From the material below, copy out each line with the word "öğrenme" in it.

Start of DATA EXCERPTS

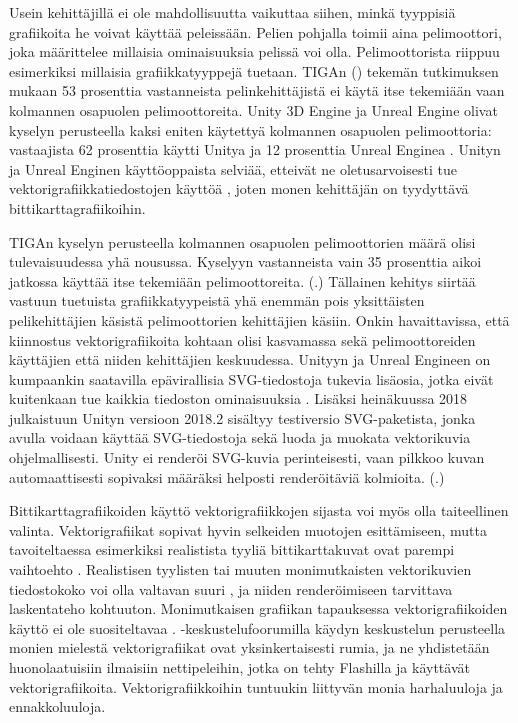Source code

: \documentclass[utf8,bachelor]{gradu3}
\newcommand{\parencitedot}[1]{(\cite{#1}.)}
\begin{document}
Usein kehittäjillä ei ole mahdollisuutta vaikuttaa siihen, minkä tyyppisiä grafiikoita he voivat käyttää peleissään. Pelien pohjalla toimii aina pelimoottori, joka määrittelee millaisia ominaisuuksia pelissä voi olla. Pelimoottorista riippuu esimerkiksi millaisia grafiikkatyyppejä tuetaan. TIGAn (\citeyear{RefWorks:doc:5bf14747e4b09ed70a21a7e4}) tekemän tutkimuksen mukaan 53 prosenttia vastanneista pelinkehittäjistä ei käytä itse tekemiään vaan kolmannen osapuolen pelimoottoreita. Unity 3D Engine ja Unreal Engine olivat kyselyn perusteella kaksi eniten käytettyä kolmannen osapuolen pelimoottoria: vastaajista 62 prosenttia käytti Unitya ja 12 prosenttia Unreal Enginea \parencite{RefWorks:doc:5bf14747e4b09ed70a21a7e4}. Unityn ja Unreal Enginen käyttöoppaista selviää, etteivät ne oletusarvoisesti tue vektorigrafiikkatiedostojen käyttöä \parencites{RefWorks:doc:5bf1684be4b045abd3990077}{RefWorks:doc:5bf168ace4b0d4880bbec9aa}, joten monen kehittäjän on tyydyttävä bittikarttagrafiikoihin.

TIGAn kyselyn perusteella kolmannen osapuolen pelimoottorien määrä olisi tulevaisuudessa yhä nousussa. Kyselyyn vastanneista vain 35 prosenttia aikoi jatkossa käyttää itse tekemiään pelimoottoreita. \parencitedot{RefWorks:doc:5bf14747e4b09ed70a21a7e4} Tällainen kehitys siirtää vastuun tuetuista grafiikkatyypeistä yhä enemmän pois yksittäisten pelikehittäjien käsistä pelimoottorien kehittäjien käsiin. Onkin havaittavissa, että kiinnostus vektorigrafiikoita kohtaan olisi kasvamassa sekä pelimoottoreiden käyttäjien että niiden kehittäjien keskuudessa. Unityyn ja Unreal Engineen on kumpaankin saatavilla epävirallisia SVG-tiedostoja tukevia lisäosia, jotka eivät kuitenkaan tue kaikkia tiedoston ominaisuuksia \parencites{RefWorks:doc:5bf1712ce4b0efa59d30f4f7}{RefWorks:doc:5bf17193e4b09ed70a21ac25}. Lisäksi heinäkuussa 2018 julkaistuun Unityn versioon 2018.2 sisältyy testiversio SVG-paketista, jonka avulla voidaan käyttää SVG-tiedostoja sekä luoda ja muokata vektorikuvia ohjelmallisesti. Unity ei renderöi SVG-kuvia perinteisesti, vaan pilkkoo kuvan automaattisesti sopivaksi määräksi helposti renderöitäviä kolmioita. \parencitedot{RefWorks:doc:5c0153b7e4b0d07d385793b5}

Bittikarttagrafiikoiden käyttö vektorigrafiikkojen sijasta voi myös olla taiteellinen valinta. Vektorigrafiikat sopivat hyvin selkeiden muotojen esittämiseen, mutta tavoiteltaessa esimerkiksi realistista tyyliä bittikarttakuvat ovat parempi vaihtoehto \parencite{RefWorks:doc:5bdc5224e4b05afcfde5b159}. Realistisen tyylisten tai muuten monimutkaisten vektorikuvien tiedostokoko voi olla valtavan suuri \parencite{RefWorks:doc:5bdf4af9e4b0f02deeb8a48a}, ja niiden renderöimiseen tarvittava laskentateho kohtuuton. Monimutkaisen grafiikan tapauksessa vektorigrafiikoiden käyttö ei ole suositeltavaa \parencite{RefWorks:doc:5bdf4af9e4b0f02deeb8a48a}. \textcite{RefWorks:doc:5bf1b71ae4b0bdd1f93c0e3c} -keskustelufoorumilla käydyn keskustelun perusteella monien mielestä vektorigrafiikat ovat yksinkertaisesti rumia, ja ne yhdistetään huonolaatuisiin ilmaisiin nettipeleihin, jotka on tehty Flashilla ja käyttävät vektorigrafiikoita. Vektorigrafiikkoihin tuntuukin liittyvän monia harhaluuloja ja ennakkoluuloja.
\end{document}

End of DATA EXCERPTS
Start of DATA EXCERPTS

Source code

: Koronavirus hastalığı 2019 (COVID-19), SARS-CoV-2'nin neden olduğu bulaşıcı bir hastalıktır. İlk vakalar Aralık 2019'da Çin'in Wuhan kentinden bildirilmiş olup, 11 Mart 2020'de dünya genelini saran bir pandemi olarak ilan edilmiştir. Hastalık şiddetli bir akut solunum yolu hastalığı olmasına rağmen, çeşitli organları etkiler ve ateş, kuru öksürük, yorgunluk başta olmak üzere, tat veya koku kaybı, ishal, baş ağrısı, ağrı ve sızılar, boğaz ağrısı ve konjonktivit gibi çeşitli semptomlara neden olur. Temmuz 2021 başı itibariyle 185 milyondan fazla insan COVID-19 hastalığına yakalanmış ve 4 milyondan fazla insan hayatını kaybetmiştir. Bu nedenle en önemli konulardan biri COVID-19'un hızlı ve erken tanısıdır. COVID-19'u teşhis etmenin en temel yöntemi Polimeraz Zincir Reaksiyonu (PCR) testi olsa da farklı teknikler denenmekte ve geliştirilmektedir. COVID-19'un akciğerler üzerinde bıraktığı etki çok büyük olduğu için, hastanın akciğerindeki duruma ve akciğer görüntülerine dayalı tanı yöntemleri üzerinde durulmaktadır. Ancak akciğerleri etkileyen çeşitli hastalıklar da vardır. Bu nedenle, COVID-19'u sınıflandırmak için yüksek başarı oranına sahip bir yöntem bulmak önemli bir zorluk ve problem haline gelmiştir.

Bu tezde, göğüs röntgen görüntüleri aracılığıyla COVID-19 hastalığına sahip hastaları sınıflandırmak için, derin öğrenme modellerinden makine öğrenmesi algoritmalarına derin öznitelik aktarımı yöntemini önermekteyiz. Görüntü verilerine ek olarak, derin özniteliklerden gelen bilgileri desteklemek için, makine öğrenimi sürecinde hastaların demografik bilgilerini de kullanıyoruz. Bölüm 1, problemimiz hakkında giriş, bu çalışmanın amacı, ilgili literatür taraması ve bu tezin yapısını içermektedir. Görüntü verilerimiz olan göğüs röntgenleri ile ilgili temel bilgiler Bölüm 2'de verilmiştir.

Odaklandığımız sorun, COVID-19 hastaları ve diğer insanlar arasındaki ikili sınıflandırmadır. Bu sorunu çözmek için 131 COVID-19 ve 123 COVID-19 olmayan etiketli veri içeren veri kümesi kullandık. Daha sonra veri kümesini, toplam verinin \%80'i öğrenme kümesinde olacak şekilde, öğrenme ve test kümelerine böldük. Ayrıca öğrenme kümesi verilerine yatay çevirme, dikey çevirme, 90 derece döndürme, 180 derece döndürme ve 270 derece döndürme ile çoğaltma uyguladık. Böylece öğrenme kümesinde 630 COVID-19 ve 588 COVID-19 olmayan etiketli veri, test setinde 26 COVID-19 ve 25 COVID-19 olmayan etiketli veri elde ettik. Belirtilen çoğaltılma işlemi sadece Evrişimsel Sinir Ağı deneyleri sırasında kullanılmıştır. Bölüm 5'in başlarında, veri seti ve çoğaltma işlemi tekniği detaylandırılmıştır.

End of DATA EXCERPTS

### PROBLEM SOLUTION
Bu tezde, göğüs röntgen görüntüleri aracılığıyla COVID-19 hastalığına sahip hastaları sınıflandırmak için, derin öğrenme modellerinden makine öğrenmesi algoritmalarına derin öznitelik aktarımı yöntemini önermekteyiz. Görüntü verilerine ek olarak, derin özniteliklerden gelen bilgileri desteklemek için, makine öğrenimi sürecinde hastaların demografik bilgilerini de kullanıyoruz. Bölüm 1, problemimiz hakkında giriş, bu çalışmanın amacı, ilgili literatür taraması ve bu tezin yapısını içermektedir. Görüntü verilerimiz olan göğüs röntgenleri ile ilgili temel bilgiler Bölüm 2'de verilmiştir.
Odaklandığımız sorun, COVID-19 hastaları ve diğer insanlar arasındaki ikili sınıflandırmadır. Bu sorunu çözmek için 131 COVID-19 ve 123 COVID-19 olmayan etiketli veri içeren veri kümesi kullandık. Daha sonra veri kümesini, toplam verinin \%80'i öğrenme kümesinde olacak şekilde, öğrenme ve test kümelerine böldük. Ayrıca öğrenme kümesi verilerine yatay çevirme, dikey çevirme, 90 derece döndürme, 180 derece döndürme ve 270 derece döndürme ile çoğaltma uyguladık. Böylece öğrenme kümesinde 630 COVID-19 ve 588 COVID-19 olmayan etiketli veri, test setinde 26 COVID-19 ve 25 COVID-19 olmayan etiketli veri elde ettik. Belirtilen çoğaltılma işlemi sadece Evrişimsel Sinir Ağı deneyleri sırasında kullanılmıştır. Bölüm 5'in başlarında, veri seti ve çoğaltma işlemi tekniği detaylandırılmıştır.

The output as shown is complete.